Proving {x^2} & {-n} do not converge.

[Elzair]

Homework Statement

Prove the sequences \left\{ n^{2} \right} _{n \in N} and \left{ -n \right}_{n \in N} do not converge.

Homework Equations

lim n^2 = a
lim -n = b

The Attempt at a Solution

If n^2 converges, then for all epsilon > 0, there is an N s.t. |n^2 - a| < epsilon for all n > N.

If -n converges, then for all epsilon > 0, there is an N s.t. |-n - b| < epsilon for all n > N.

I assume I could use the triangle inequality possibly.

 

[jgens]

Why not just pick some concrete value for \varepsilon (say, 1) and derive a contradiction?

 

[hunt_mat]

If a sequence diverges then there is an M>0 thuch that when n&gt;N then |a_{n}|\geqslant M. Can you do this for the sequences you have?

 

[HallsofIvy]

If a sequence diverges then there is an M>0 thuch that when n&gt;N then |a_{n}|\geqslant M. Can you do this for the sequences you have?
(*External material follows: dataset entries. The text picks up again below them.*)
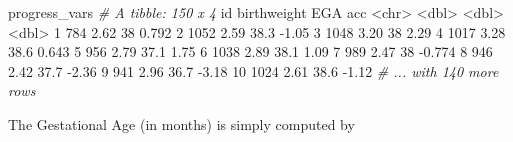 \documentclass[]{article}
\newcommand{\hlnum}[1]{\textcolor[rgb]{0.816,0.125,0.439}{#1}}%
\newcommand{\hlstr}[1]{\textcolor[rgb]{0.251,0.627,0.251}{#1}}%
\newcommand{\hlcom}[1]{\textcolor[rgb]{0.502,0.502,0.502}{\textit{#1}}}%
\newcommand{\hlopt}[1]{\textcolor[rgb]{0,0,0}{#1}}%
\newcommand{\hlstd}[1]{\textcolor[rgb]{0.251,0.251,0.251}{#1}}%
\newenvironment{Shaded}{\begin{myshaded}}{\end{myshaded}}
\newcommand{\DecValTok}[1]{\hlnum{#1}}
\newcommand{\FloatTok}[1]{\hlnum{#1}}
\newcommand{\StringTok}[1]{\hlstr{#1}}
\newcommand{\CommentTok}[1]{\hlcom{#1}}
\newcommand{\OperatorTok}[1]{\hlopt{#1}}
\newcommand{\ErrorTok}[1]{\textcolor{errorcolor}{#1}}
\newcommand{\NormalTok}[1]{\hlstd{#1}}
\begin{document}
\begin{Shaded}
\begin{Highlighting}[]
\NormalTok{progress_vars}
  \CommentTok{# A tibble: 150 x 4}
\NormalTok{     id    birthweight   EGA    acc}
     \OperatorTok{<}\NormalTok{chr}\OperatorTok{>}\StringTok{       }\ErrorTok{<}\NormalTok{dbl}\OperatorTok{>}\StringTok{ }\ErrorTok{<}\NormalTok{dbl}\OperatorTok{>}\StringTok{  }\ErrorTok{<}\NormalTok{dbl}\OperatorTok{>}
\StringTok{   }\DecValTok{1} \DecValTok{784}          \FloatTok{2.62}  \DecValTok{38}    \FloatTok{0.792}
   \DecValTok{2} \DecValTok{1052}         \FloatTok{2.59}  \FloatTok{38.3} \FloatTok{-1.05} 
   \DecValTok{3} \DecValTok{1048}         \FloatTok{3.20}  \DecValTok{38}    \FloatTok{2.29} 
   \DecValTok{4} \DecValTok{1017}         \FloatTok{3.28}  \FloatTok{38.6}  \FloatTok{0.643}
   \DecValTok{5} \DecValTok{956}          \FloatTok{2.79}  \FloatTok{37.1}  \FloatTok{1.75} 
   \DecValTok{6} \DecValTok{1038}         \FloatTok{2.89}  \FloatTok{38.1}  \FloatTok{1.09} 
   \DecValTok{7} \DecValTok{989}          \FloatTok{2.47}  \DecValTok{38}   \FloatTok{-0.774}
   \DecValTok{8} \DecValTok{946}          \FloatTok{2.42}  \FloatTok{37.7} \FloatTok{-2.36} 
   \DecValTok{9} \DecValTok{941}          \FloatTok{2.96}  \FloatTok{36.7} \FloatTok{-3.18} 
  \DecValTok{10} \DecValTok{1024}         \FloatTok{2.61}  \FloatTok{38.6} \FloatTok{-1.12} 
  \CommentTok{# ... with 140 more rows}
\end{Highlighting}
\end{Shaded}

The Gestational Age (in months) is simply computed by
\end{document}
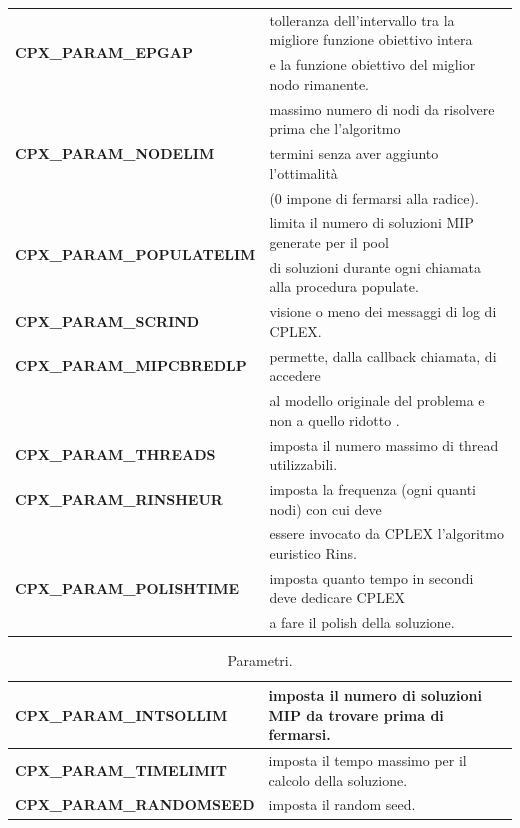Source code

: \begin{table}[h]
\centering\footnotesize
\begin{tabular}{|l|l|}
\hline
\multirow{2}{*}{\textbf{CPX\_PARAM\_EPGAP}} & {tolleranza dell'intervallo tra la migliore funzione obiettivo intera}\\
& { e la funzione obiettivo del miglior nodo rimanente.}\\
\hline
\multirow{3}{*}{\textbf{CPX\_PARAM\_NODELIM}} & {massimo numero di nodi da risolvere prima che l'algoritmo}\\
& { termini senza aver aggiunto l'ottimalità}\\
& {(0 impone di fermarsi alla radice).}\\
\hline
\multirow{2}{*}{\textbf{CPX\_PARAM\_POPULATELIM}} & {limita il numero di soluzioni MIP generate per il pool  }\\
& {di soluzioni durante ogni chiamata alla procedura populate.}\\
\hline
\textbf{CPX\_PARAM\_SCRIND} & {visione o meno dei messaggi di log di CPLEX.}\\
\hline
\textbf{CPX\_PARAM\_MIPCBREDLP} & {permette, dalla callback chiamata, di accedere  }\\
&{al modello originale del problema e non a quello ridotto .}\\
\hline
\textbf{CPX\_PARAM\_THREADS} & {imposta il numero massimo di thread utilizzabili. }\\
\hline
\textbf{CPX\_PARAM\_RINSHEUR} & {imposta la frequenza (ogni quanti nodi) con cui deve}\\
&{essere invocato da CPLEX l'algoritmo euristico Rins.}\\
\hline
\textbf{CPX\_PARAM\_POLISHTIME} & {imposta quanto tempo in secondi deve dedicare CPLEX}\\
&{a fare il polish della soluzione.}\\
\hline
\end{tabular}
\end{table}
\begin{table}[h]
\centering\footnotesize
\begin{tabular}{|l|l|}
\hline
\textbf{CPX\_PARAM\_INTSOLLIM}&{imposta il numero di soluzioni MIP da trovare prima di fermarsi.}\\
\hline
\textbf{CPX\_PARAM\_TIMELIMIT}&{imposta il tempo massimo per il calcolo della soluzione.}\\
\hline
\textbf{CPX\_PARAM\_RANDOMSEED}&{imposta il random seed.}\\
\hline
\end{tabular}
\caption{Parametri.}\label{param_table}
\end{table}
\vspace{2 cm}
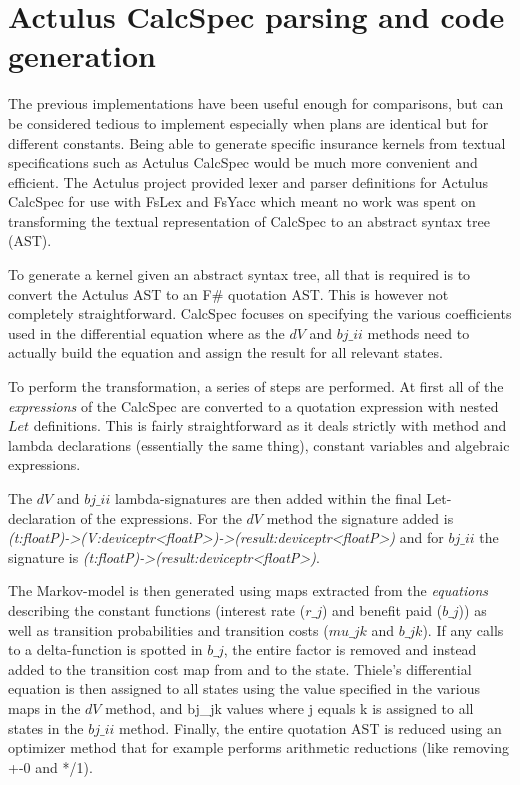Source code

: \section{Actulus CalcSpec parsing and code generation}
The previous implementations have been useful enough for comparisons, but can be considered tedious to implement especially when plans are identical but for different constants.
Being able to generate specific insurance kernels from textual specifications such as Actulus CalcSpec would be much more convenient and efficient.
The Actulus project provided lexer and parser definitions for Actulus CalcSpec for use with FsLex and FsYacc\cite{fslexfsyacc} which meant no work was spent on transforming the textual representation of CalcSpec to an abstract syntax tree (AST).

To generate a kernel given an abstract syntax tree, all that is required is to convert the Actulus AST to an F\# quotation AST.
This is however not completely straightforward.
CalcSpec focuses on specifying the various coefficients used in the differential equation where as the $dV$ and $bj\_ii$ methods need to actually build the equation and assign the result for all relevant states.

To perform the transformation, a series of steps are performed.
At first all of the \emph{expressions} of the CalcSpec are converted to a quotation expression with nested $Let$ definitions.
This is fairly straightforward as it deals strictly with method and lambda declarations (essentially the same thing), constant variables and algebraic expressions.


The $dV$ and $bj\_ii$ lambda-signatures are then added within the final Let-declaration of the expressions.
For the $dV$ method the signature added is \textit{(t:floatP)-\textgreater{}(V:deviceptr\textless{}floatP\textgreater{})-\textgreater{}(result:deviceptr\textless{}floatP\textgreater{})} and for $bj\_ii$ the signature is \textit{(t:floatP)-\textgreater{}(result:deviceptr\textless{}floatP\textgreater{})}.

The Markov-model is then generated using maps extracted from the \emph{equations} describing the constant functions (interest rate ($r\_j$) and benefit paid ($b\_j$)) as well as transition probabilities and transition costs ($mu\_jk$ and $b\_jk$).
If any calls to a delta-function is spotted in $b\_j$, the entire factor is removed and instead added to the transition cost map from and to the state.
Thiele's differential equation is then assigned to all states using the value specified in the various maps in the $dV$ method, and bj\_jk values where j equals k is assigned to all states in the $bj\_ii$ method.
Finally, the entire quotation AST is reduced using an optimizer method that for example performs arithmetic reductions (like removing +-0 and */1).

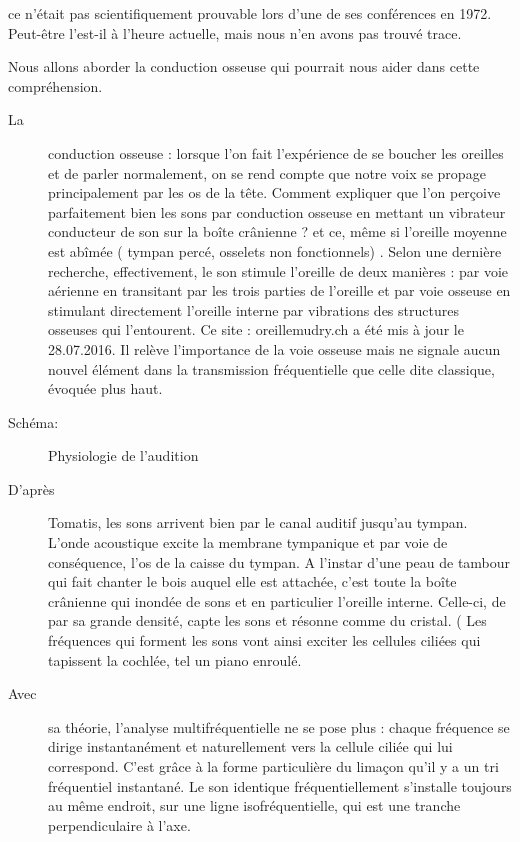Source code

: ce n'était pas scientifiquement prouvable lors d'une de ses conférences
en 1972. Peut-être l'est-il à l'heure actuelle, mais nous n'en avons
pas trouvé trace. 

Nous allons aborder la conduction osseuse qui pourrait nous aider
dans cette compréhension.
\begin{description}
\item [{La}] conduction osseuse : lorsque l'on fait l'expérience de se
boucher les oreilles et de parler normalement, on se rend compte que
notre voix se propage principalement par les os de la tête. Comment
expliquer que l'on perçoive parfaitement bien les sons par conduction
osseuse en mettant un vibrateur conducteur de son sur la boîte crânienne
? et ce, même si l'oreille moyenne est abîmée ( tympan percé, osselets
non fonctionnels) . Selon une dernière recherche, effectivement, le
son stimule l'oreille de deux manières : par voie aérienne en transitant
par les trois parties de l'oreille et par voie osseuse en stimulant
directement l'oreille interne par vibrations des structures osseuses
qui l'entourent. Ce site : oreillemudry.ch a été mis à jour le 28.07.2016.
Il relève l'importance de la voie osseuse mais ne signale aucun nouvel
élément dans la transmission fréquentielle que celle dite classique,
évoquée plus haut. 
\item [{Schéma:}] Physiologie de l\textquoteright audition 
\item [{D'après}] Tomatis, les sons arrivent bien par le canal auditif
jusqu'au tympan. L'onde acoustique excite la membrane tympanique et
par voie de conséquence, l'os de la caisse du tympan. A l'instar d'une
peau de tambour qui fait chanter le bois auquel elle est attachée,
c'est toute la boîte crânienne qui inondée de sons et en particulier
l'oreille interne. Celle-ci, de par sa grande densité, capte les sons
et résonne comme du cristal. (
Les fréquences qui forment les sons vont ainsi exciter les cellules
ciliées qui tapissent la cochlée, tel un piano enroulé. 
\item [{Avec}] sa théorie, l'analyse multifréquentielle ne se pose plus
: chaque fréquence se dirige instantanément et naturellement\emph{
}vers la cellule ciliée qui lui correspond. C'est grâce à la forme
particulière\emph{ }du limaçon qu'il y a un tri fréquentiel instantané.
Le son identique fréquentiellement s'installe toujours au même endroit,
sur une ligne isofréquentielle, qui est une tranche perpendiculaire
à l'axe.
\end{description}
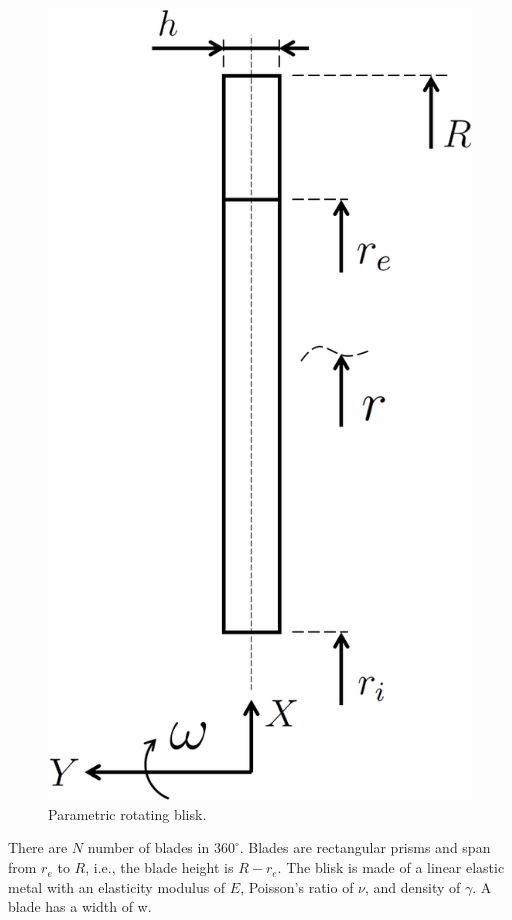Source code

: \documentclass[12pt, a4paper, twoside]{article}
\begin{document}
\begin{figure}[h]
	\centering
	\includegraphics[scale=0.2]{parametric_blisk}
	\caption{Parametric rotating blisk.}
	\label{fig:parametric_blisk}
\end{figure}

There are $N$ number of blades in $360^\circ$. Blades are rectangular prisms and span from $r_e$ to $R$, i.e., the blade height is  $R-r_e$. The blisk is made of a linear elastic metal with an elasticity modulus of $E$, Poisson's ratio of $\nu$, and density of $\gamma$. A blade has a width of w.
\end{document}
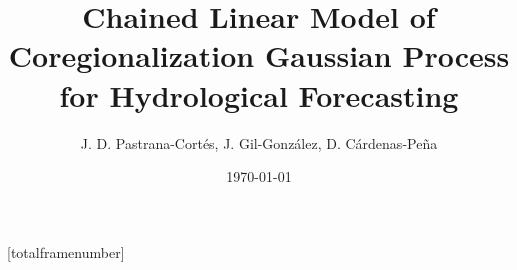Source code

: \author{%
	J. D. Pastrana-Cortés, J. Gil-González, D. Cárdenas-Peña
}


\title[Chained LMC GP for Hydrological Forecasting]{\textbf{Chained Linear Model of Coregionalization Gaussian Process for Hydrological Forecasting}}
\date[2025]{\today}



[totalframenumber]
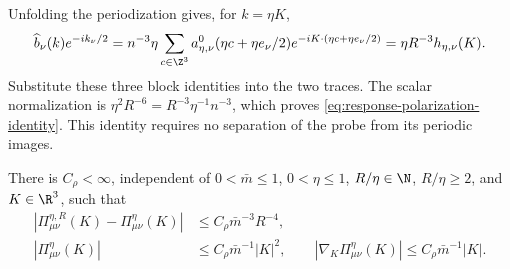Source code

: \documentclass[11pt,letterpaper,reqno]{amsart}
\begin{document}
Unfolding the periodization gives, for $k=\eta K$,
\[
 \widehat b_\nu(k)e^{-ik_\nu/2}
     =n^{-3}\eta\sum_{c\in\Z^3}
          a_{\eta,\nu}^0(\eta c+\eta e_\nu/2)
                            e^{-iK\cdot(\eta c+\eta e_\nu/2)}
     =\eta R^{-3}h_{\eta,\nu}(K).
\]
Substitute these three block identities into the two traces.
The scalar normalization is
$\eta^2R^{-6}=R^{-3}\eta^{-1}n^{-3}$, which proves
\eqref{eq:response-polarization-identity}. This identity
requires no separation of the probe from its periodic images.

\begin{proposition}\label{prop:response-polarization-bounds}
There is $C_\rho<\infty$, independent of $0<\bar m\le1$,
$0<\eta\le1$, $R/\eta\in\N$, $R/\eta\ge2$, and $K\in\R^3$,
such that
\begin{align}
 |\Pi^{\eta,R}_{\mu\nu}(K)-\Pi^\eta_{\mu\nu}(K)|
       &\le C_\rho\bar m^{-3}R^{-4},
                            \label{eq:response-polarization-quadrature}\\
 |\Pi^\eta_{\mu\nu}(K)|&\le C_\rho\bar m^{-1}|K|^2,\qquad
 |\nabla_K\Pi^\eta_{\mu\nu}(K)|
                    \le C_\rho\bar m^{-1}|K|.
                            \label{eq:response-polarization-quadratic}
\end{align}
\end{proposition}
\end{document}
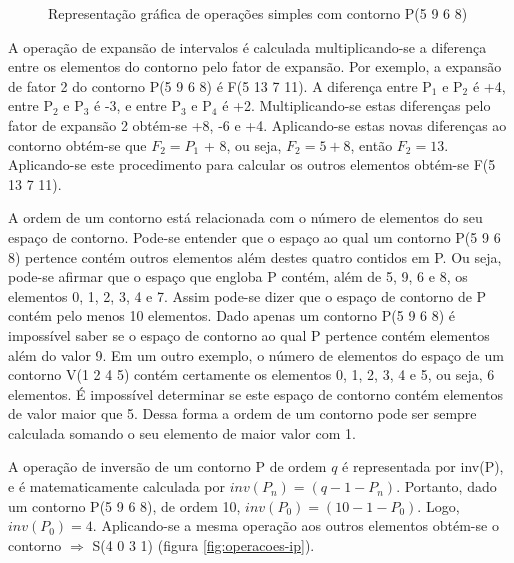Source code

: \begin{figure}
  \centering
  \subfloat[Contorno P]{
    \texttt{[image: c-5968]}
    \label{fig:operacoes-p}
  }
  \subfloat[Inversão de P]{
    \texttt{[image: c-4031]}
    \label{fig:operacoes-ip}
  }

  \subfloat[Retrógrado de P]{
    \texttt{[image: c-8695]}
    \label{fig:operacoes-rp}
  }

  \subfloat[Rotação 1 de P]{
    \texttt{[image: c-9685]}
    \label{fig:operacoes-rr1}
  }
  \subfloat[Rotação 2 de P]{
    \texttt{[image: c-6859]}
    \label{fig:operacoes-rr2}
  }
  \subfloat[Rotação 3 de P]{
    \texttt{[image: c-8596]}
    \label{fig:operacoes-rr3}
  }
  \caption{Representação gráfica de operações simples com contorno P(5
  9 6 8)}
  \label{fig:operacoes-simples}
\end{figure}

A operação de expansão de intervalos é calculada multiplicando-se a
diferença entre os elementos do contorno pelo fator de expansão. Por
exemplo, a expansão de fator 2 do contorno P(5 9 6 8) é F(5 13 7
11). A diferença entre P$_1$ e P$_2$ é +4, entre P$_2$ e P$_3$ é -3, e
entre P$_3$ e P$_4$ é +2. Multiplicando-se estas diferenças pelo fator
de expansão 2 obtém-se +8, -6 e +4. Aplicando-se estas novas
diferenças ao contorno obtém-se que $F_2 = P_1$ + 8, ou seja, $F_2 = 5
+ 8$, então $F_2 = 13$. Aplicando-se este procedimento para calcular
os outros elementos obtém-se F(5 13 7 11).

A ordem de um contorno está relacionada com o número de elementos do
seu espaço de contorno. Pode-se entender que o espaço ao qual um
contorno P(5 9 6 8) pertence contém outros elementos além destes
quatro contidos em P. Ou seja, pode-se afirmar que o espaço que
engloba P contém, além de 5, 9, 6 e 8, os elementos 0, 1, 2, 3, 4 e
7. Assim pode-se dizer que o espaço de contorno de P contém pelo menos
10 elementos. Dado apenas um contorno P(5 9 6 8) é impossível saber se
o espaço de contorno ao qual P pertence contém elementos além do valor
9. Em um outro exemplo, o número de elementos do espaço de um contorno
V(1 2 4 5) contém certamente os elementos 0, 1, 2, 3, 4 e 5, ou seja,
6 elementos. É impossível determinar se este espaço de contorno contém
elementos de valor maior que 5. Dessa forma a ordem de um contorno
pode ser sempre calculada somando o seu elemento de maior valor com 1.

A operação de inversão de um contorno P de ordem $q$ é representada
por inv(P), e é matematicamente calculada por
$inv(P_n)=(q-1-P_n)$. Portanto, dado um contorno P(5 9 6 8), de ordem
10, $inv(P_0)=(10-1-P_0)$. Logo, $inv(P_0)=4$. Aplicando-se a mesma
operação aos outros elementos obtém-se o contorno  $\Rightarrow$ S(4 0 3 1) (figura \ref{fig:operacoes-ip}).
Be carful. In general a sequence "diverges" as long as it does not converge. That is very different from "diverges to infinity" or "diverges to negative infinity". The sequence 1, 2, 1, 2, 1, 2, ..., diverges but does NOT satify the condition you give.

 

[hunt_mat]

But in the context here the definition of diverges to infinity is the correct one to use.